▸ Task prompt:
In the entries below, find the line with "### why not" and the line with "the minetest engine is". Return those two lines and all lines between them, exactly.

▸ Records for this task:
____________________
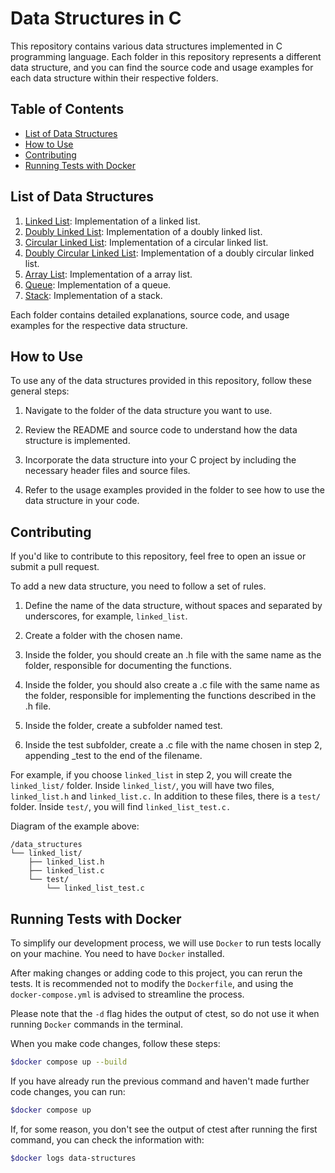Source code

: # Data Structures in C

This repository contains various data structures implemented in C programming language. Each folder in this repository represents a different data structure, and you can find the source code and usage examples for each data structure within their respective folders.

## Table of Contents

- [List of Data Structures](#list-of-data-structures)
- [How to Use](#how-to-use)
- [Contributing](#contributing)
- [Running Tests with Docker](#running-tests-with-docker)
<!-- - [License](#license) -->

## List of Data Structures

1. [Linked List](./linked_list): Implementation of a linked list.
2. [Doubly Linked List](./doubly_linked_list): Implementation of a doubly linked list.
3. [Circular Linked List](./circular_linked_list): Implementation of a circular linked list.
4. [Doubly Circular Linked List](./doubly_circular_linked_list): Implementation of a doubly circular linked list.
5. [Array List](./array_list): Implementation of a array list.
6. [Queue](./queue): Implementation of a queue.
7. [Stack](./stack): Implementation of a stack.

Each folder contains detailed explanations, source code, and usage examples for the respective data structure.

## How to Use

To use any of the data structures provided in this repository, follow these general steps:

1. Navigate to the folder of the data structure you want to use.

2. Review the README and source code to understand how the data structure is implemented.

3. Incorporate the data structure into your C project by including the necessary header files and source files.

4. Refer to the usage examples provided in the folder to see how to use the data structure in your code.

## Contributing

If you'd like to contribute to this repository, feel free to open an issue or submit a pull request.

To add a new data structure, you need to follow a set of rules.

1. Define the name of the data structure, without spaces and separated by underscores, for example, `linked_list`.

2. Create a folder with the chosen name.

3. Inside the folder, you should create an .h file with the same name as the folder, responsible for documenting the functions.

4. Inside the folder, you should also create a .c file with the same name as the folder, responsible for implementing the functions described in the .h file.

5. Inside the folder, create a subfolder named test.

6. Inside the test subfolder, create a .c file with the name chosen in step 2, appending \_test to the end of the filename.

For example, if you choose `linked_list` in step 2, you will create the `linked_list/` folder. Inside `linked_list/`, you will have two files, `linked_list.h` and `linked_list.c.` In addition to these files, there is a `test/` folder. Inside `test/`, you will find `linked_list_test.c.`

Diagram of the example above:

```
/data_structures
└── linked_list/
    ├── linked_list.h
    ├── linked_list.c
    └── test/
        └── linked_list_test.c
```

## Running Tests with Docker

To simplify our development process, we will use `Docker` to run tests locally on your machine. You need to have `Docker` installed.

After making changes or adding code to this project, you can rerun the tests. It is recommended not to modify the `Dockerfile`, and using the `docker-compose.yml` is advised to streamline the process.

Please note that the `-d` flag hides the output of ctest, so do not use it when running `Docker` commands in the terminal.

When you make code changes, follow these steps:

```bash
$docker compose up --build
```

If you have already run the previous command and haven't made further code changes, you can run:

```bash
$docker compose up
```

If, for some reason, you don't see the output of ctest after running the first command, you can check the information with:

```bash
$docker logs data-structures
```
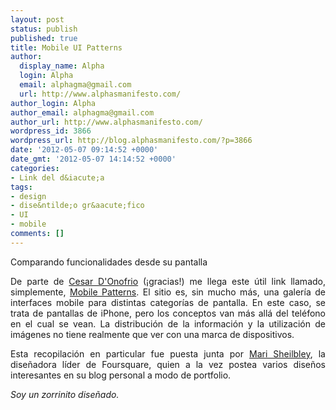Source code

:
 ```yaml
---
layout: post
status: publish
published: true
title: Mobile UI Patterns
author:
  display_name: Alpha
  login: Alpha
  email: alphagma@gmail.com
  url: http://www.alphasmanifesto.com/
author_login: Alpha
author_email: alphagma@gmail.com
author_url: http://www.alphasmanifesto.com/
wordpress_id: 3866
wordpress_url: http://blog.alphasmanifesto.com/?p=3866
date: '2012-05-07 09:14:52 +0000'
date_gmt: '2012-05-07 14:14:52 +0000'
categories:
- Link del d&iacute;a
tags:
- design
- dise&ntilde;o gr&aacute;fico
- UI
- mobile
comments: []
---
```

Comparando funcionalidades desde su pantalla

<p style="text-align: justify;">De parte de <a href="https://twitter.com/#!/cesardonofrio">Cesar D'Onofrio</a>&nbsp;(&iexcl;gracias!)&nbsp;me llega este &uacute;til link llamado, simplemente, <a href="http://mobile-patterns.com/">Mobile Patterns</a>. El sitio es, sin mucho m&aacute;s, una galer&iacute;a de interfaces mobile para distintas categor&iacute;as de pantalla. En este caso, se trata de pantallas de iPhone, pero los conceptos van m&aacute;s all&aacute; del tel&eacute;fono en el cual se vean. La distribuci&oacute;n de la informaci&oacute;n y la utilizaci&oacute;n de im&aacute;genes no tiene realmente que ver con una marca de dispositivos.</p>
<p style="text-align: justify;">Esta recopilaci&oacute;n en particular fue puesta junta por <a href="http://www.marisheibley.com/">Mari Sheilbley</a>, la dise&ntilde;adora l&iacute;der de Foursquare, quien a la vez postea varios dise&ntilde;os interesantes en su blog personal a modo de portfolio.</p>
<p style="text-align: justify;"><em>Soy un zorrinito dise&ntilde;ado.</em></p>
____________________
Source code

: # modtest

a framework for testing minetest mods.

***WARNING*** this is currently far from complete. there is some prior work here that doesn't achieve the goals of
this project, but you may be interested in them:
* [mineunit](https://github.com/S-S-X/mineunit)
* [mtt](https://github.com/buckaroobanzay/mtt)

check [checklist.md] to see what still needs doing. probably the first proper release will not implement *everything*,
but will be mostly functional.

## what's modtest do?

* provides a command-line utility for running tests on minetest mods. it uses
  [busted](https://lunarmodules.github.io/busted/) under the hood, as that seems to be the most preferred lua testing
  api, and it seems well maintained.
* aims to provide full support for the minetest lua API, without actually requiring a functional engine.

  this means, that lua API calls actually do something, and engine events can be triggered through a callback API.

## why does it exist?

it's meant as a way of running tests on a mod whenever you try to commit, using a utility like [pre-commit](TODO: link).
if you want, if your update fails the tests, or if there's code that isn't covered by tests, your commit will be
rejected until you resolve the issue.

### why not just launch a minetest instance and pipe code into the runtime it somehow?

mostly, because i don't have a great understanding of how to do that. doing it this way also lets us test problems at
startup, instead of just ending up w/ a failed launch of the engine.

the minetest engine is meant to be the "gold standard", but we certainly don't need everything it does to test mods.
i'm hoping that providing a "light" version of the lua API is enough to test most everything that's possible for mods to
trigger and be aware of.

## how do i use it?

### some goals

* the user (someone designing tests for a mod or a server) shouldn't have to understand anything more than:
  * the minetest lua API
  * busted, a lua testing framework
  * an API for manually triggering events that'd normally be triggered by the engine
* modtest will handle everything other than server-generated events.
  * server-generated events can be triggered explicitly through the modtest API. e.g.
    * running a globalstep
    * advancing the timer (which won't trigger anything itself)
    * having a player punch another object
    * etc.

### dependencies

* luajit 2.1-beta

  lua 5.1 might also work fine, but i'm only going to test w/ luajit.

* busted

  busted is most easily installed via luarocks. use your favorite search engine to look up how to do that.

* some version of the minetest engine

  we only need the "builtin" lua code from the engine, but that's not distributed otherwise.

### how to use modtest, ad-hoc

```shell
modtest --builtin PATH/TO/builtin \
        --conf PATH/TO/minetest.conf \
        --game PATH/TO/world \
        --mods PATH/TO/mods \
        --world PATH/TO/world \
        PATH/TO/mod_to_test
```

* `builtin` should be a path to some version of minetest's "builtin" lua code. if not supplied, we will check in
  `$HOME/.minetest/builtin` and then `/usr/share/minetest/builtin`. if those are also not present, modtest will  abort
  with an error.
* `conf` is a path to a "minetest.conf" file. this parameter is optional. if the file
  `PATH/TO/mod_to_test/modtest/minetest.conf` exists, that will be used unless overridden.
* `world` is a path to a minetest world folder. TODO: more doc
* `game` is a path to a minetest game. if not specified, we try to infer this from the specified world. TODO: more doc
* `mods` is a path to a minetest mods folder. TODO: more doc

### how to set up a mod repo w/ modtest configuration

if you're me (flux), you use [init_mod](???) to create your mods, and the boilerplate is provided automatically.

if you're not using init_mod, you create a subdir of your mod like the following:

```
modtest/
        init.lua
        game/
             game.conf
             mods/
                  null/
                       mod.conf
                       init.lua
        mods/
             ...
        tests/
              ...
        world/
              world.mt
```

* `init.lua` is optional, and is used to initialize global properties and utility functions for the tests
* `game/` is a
____________________
▸ Exercise result:
### why not just launch a minetest instance and pipe code into the runtime it somehow?

mostly, because i don't have a great understanding of how to do that. doing it this way also lets us test problems at
startup, instead of just ending up w/ a failed launch of the engine.

the minetest engine is meant to be the "gold standard", but we certainly don't need everything it does to test mods.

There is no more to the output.